### Exercise
For the entries below, the result should be an exact transcription of the lines from the one with "世人所谓的「理由」，往往其实" up to and including the one with "事实上，人类就像科学家史金纳", and only those.

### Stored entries
========================

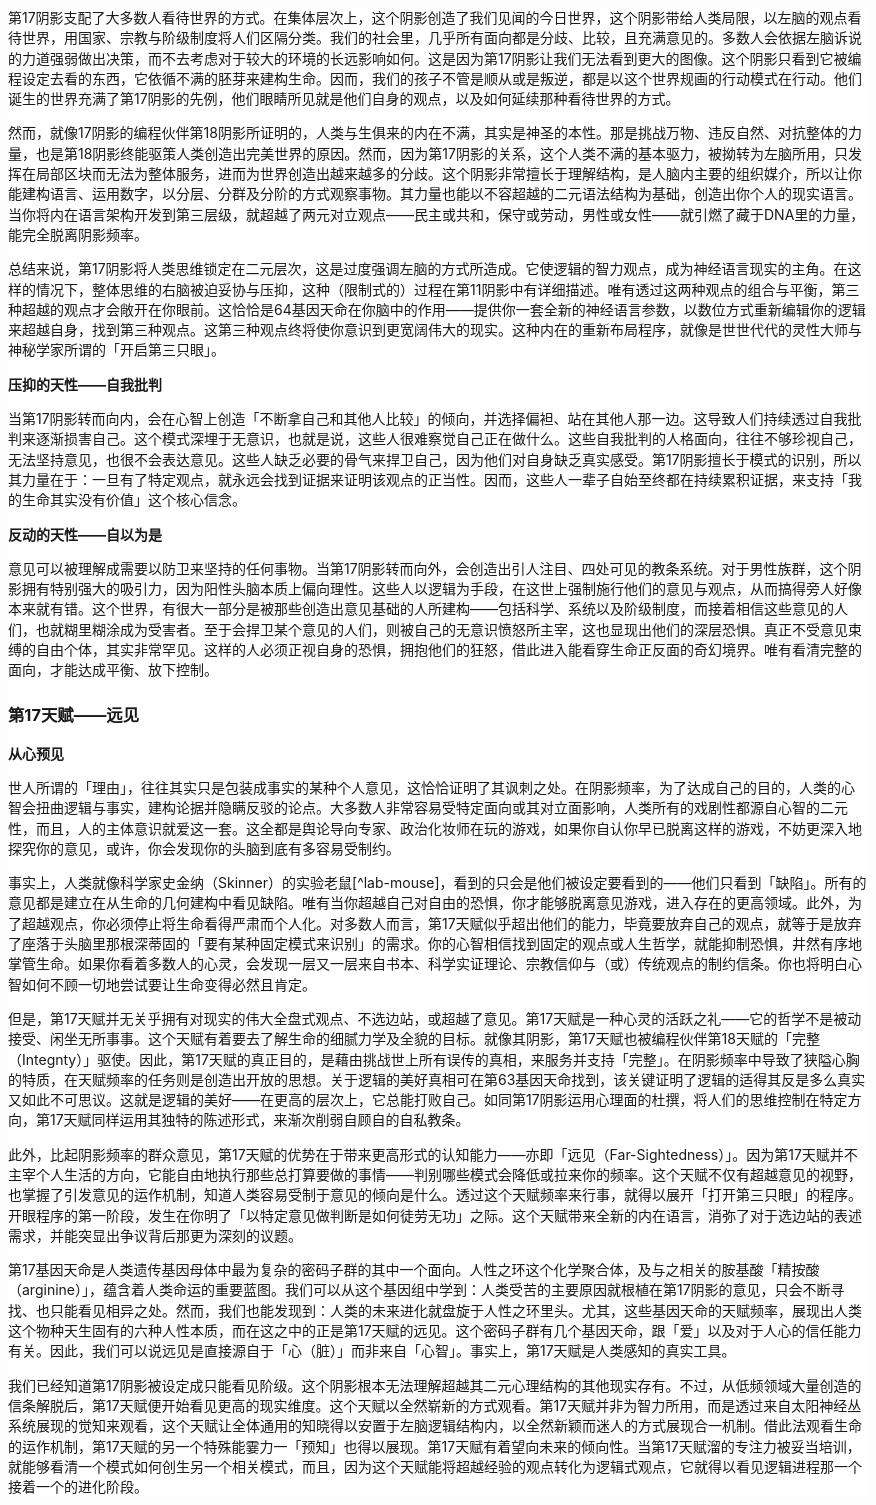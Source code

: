 第17阴影支配了大多数人看待世界的方式。在集体层次上，这个阴影创造了我们见闻的今日世界，这个阴影带给人类局限，以左脑的观点看待世界，用国家、宗教与阶级制度将人们区隔分类。我们的社会里，几乎所有面向都是分歧、比较，且充满意见的。多数人会依据左脑诉说的力道强弱做出决策，而不去考虑对于较大的环境的长远影响如何。这是因为第17阴影让我们无法看到更大的图像。这个阴影只看到它被编程设定去看的东西，它依循不满的胚芽来建构生命。因而，我们的孩子不管是顺从或是叛逆，都是以这个世界规画的行动模式在行动。他们诞生的世界充满了第17阴影的先例，他们眼睛所见就是他们自身的观点，以及如何延续那种看待世界的方式。

然而，就像17阴影的编程伙伴第18阴影所证明的，人类与生俱来的内在不满，其实是神圣的本性。那是挑战万物、违反自然、对抗整体的力量，也是第18阴影终能驱策人类创造出完美世界的原因。然而，因为第17阴影的关系，这个人类不满的基本驱力，被拗转为左脑所用，只发挥在局部区块而无法为整体服务，进而为世界创造出越来越多的分歧。这个阴影非常擅长于理解结构，是人脑内主要的组织媒介，所以让你能建构语言、运用数字，以分层、分群及分阶的方式观察事物。其力量也能以不容超越的二元语法结构为基础，创造出你个人的现实语言。当你将内在语言架构开发到第三层级，就超越了两元对立观点——民主或共和，保守或劳动，男性或女性——就引燃了藏于DNA里的力量，能完全脱离阴影频率。

总结来说，第17阴影将人类思维锁定在二元层次，这是过度强调左脑的方式所造成。它使逻辑的智力观点，成为神经语言现实的主角。在这样的情况下，整体思维的右脑被迫妥协与压抑，这种（限制式的）过程在第11阴影中有详细描述。唯有透过这两种观点的组合与平衡，第三种超越的观点才会敞开在你眼前。这恰恰是64基因天命在你脑中的作用——提供你一套全新的神经语言参数，以数位方式重新编辑你的逻辑来超越自身，找到第三种观点。这第三种观点终将使你意识到更宽阔伟大的现实。这种内在的重新布局程序，就像是世世代代的灵性大师与神秘学家所谓的「开启第三只眼」。

**压抑的天性——自我批判**

当第17阴影转而向内，会在心智上创造「不断拿自己和其他人比较」的倾向，并选择偏袒、站在其他人那一边。这导致人们持续透过自我批判来逐渐损害自己。这个模式深埋于无意识，也就是说，这些人很难察觉自己正在做什么。这些自我批判的人格面向，往往不够珍视自己，无法坚持意见，也很不会表达意见。这些人缺乏必要的骨气来捍卫自己，因为他们对自身缺乏真实感受。第17阴影擅长于模式的识别，所以其力量在于：一旦有了特定观点，就永远会找到证据来证明该观点的正当性。因而，这些人一辈子自始至终都在持续累积证据，来支持「我的生命其实没有价值」这个核心信念。

**反动的天性——自以为是**

意见可以被理解成需要以防卫来坚持的任何事物。当第17阴影转而向外，会创造出引人注目、四处可见的教条系统。对于男性族群，这个阴影拥有特别强大的吸引力，因为阳性头脑本质上偏向理性。这些人以逻辑为手段，在这世上强制施行他们的意见与观点，从而搞得旁人好像本来就有错。这个世界，有很大一部分是被那些创造出意见基础的人所建构——包括科学、系统以及阶级制度，而接着相信这些意见的人们，也就糊里糊涂成为受害者。至于会捍卫某个意见的人们，则被自己的无意识愤怒所主宰，这也显现出他们的深层恐惧。真正不受意见束缚的自由个体，其实非常罕见。这样的人必须正视自身的恐惧，拥抱他们的狂怒，借此进入能看穿生命正反面的奇幻境界。唯有看清完整的面向，才能达成平衡、放下控制。

### 第17天赋——远见

**从心预见**

世人所谓的「理由」，往往其实只是包装成事实的某种个人意见，这恰恰证明了其讽刺之处。在阴影频率，为了达成自己的目的，人类的心智会扭曲逻辑与事实，建构论据并隐瞒反驳的论点。大多数人非常容易受特定面向或其对立面影响，人类所有的戏剧性都源自心智的二元性，而且，人的主体意识就爱这一套。这全都是舆论导向专家、政治化妆师在玩的游戏，如果你自认你早已脱离这样的游戏，不妨更深入地探究你的意见，或许，你会发现你的头脑到底有多容易受制约。

事实上，人类就像科学家史金纳（Skinner）的实验老鼠[^lab-mouse]，看到的只会是他们被设定要看到的——他们只看到「缺陷」。所有的意见都是建立在从生命的几何建构中看见缺陷。唯有当你超越自己对自由的恐惧，你才能够脱离意见游戏，进入存在的更高领域。此外，为了超越观点，你必须停止将生命看得严肃而个人化。对多数人而言，第17天赋似乎超出他们的能力，毕竟要放弃自己的观点，就等于是放弃了座落于头脑里那根深蒂固的「要有某种固定模式来识别」的需求。你的心智相信找到固定的观点或人生哲学，就能抑制恐惧，井然有序地掌管生命。如果你看着多数人的心灵，会发现一层又一层来自书本、科学实证理论、宗教信仰与（或）传统观点的制约信条。你也将明白心智如何不顾一切地尝试要让生命变得必然且肯定。

但是，第17天赋并无关乎拥有对现实的伟大全盘式观点、不选边站，或超越了意见。第17天赋是一种心灵的活跃之礼——它的哲学不是被动接受、闲坐无所事事。这个天赋有着要去了解生命的细腻力学及全貌的目标。就像其阴影，第17天赋也被编程伙伴第18天赋的「完整（Integnty）」驱使。因此，第17天赋的真正目的，是藉由挑战世上所有误传的真相，来服务并支持「完整」。在阴影频率中导致了狭隘心胸的特质，在天赋频率的任务则是创造出开放的思想。关于逻辑的美好真相可在第63基因天命找到，该关键证明了逻辑的适得其反是多么真实又如此不可思议。这就是逻辑的美好——在更高的层次上，它总能打败自己。如同第17阴影运用心理面的杜撰，将人们的思维控制在特定方向，第17天赋同样运用其独特的陈述形式，来渐次削弱自顾自的自私教条。

此外，比起阴影频率的群众意见，第17天赋的优势在于带来更高形式的认知能力——亦即「远见（Far-Sightedness）」。因为第17天赋并不主宰个人生活的方向，它能自由地执行那些总打算要做的事情——判别哪些模式会降低或拉来你的频率。这个天赋不仅有超越意见的视野，也掌握了引发意见的运作机制，知道人类容易受制于意见的倾向是什么。透过这个天赋频率来行事，就得以展开「打开第三只眼」的程序。开眼程序的第一阶段，发生在你明了「以特定意见做判断是如何徒劳无功」之际。这个天赋带来全新的内在语言，消弥了对于选边站的表述需求，并能突显出争议背后那更为深刻的议题。

第17基因天命是人类遗传基因母体中最为复杂的密码子群的其中一个面向。人性之环这个化学聚合体，及与之相关的胺基酸「精按酸（arginine）」，蕴含着人类命运的重要蓝图。我们可以从这个基因组中学到：人类受苦的主要原因就根植在第17阴影的意见，只会不断寻找、也只能看见相异之处。然而，我们也能发现到：人类的未来进化就盘旋于人性之环里头。尤其，这些基因天命的天赋频率，展现出人类这个物种天生固有的六种人性本质，而在这之中的正是第17天赋的远见。这个密码子群有几个基因天命，跟「爱」以及对于人心的信任能力有关。因此，我们可以说远见是直接源自于「心（脏）」而非来自「心智」。事实上，第17天赋是人类感知的真实工具。

我们已经知道第17阴影被设定成只能看见阶级。这个阴影根本无法理解超越其二元心理结构的其他现实存有。不过，从低频领域大量创造的信条解脱后，第17天赋便开始看见更高的现实维度。这个天赋以全然崭新的方式观看。第17天赋并非为智力所用，而是透过来自太阳神经丛系统展现的觉知来观看，这个天赋让全体通用的知晓得以安置于左脑逻辑结构内，以全然新颖而迷人的方式展现合一机制。借此法观看生命的运作机制，第17天赋的另一个特殊能霎力一「预知」也得以展现。第17天赋有着望向未来的倾向性。当第17天赋溜的专注力被妥当培训，就能够看清一个模式如何创生另一个相关模式，而且，因为这个天赋能将超越经验的观点转化为逻辑式观点，它就得以看见逻辑进程那一个接着一个的进化阶段。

========================

### Result of this exercise
世人所谓的「理由」，往往其实只是包装成事实的某种个人意见，这恰恰证明了其讽刺之处。在阴影频率，为了达成自己的目的，人类的心智会扭曲逻辑与事实，建构论据并隐瞒反驳的论点。大多数人非常容易受特定面向或其对立面影响，人类所有的戏剧性都源自心智的二元性，而且，人的主体意识就爱这一套。这全都是舆论导向专家、政治化妆师在玩的游戏，如果你自认你早已脱离这样的游戏，不妨更深入地探究你的意见，或许，你会发现你的头脑到底有多容易受制约。

事实上，人类就像科学家史金纳（Skinner）的实验老鼠[^lab-mouse]，看到的只会是他们被设定要看到的——他们只看到「缺陷」。所有的意见都是建立在从生命的几何建构中看见缺陷。唯有当你超越自己对自由的恐惧，你才能够脱离意见游戏，进入存在的更高领域。此外，为了超越观点，你必须停止将生命看得严肃而个人化。对多数人而言，第17天赋似乎超出他们的能力，毕竟要放弃自己的观点，就等于是放弃了座落于头脑里那根深蒂固的「要有某种固定模式来识别」的需求。你的心智相信找到固定的观点或人生哲学，就能抑制恐惧，井然有序地掌管生命。如果你看着多数人的心灵，会发现一层又一层来自书本、科学实证理论、宗教信仰与（或）传统观点的制约信条。你也将明白心智如何不顾一切地尝试要让生命变得必然且肯定。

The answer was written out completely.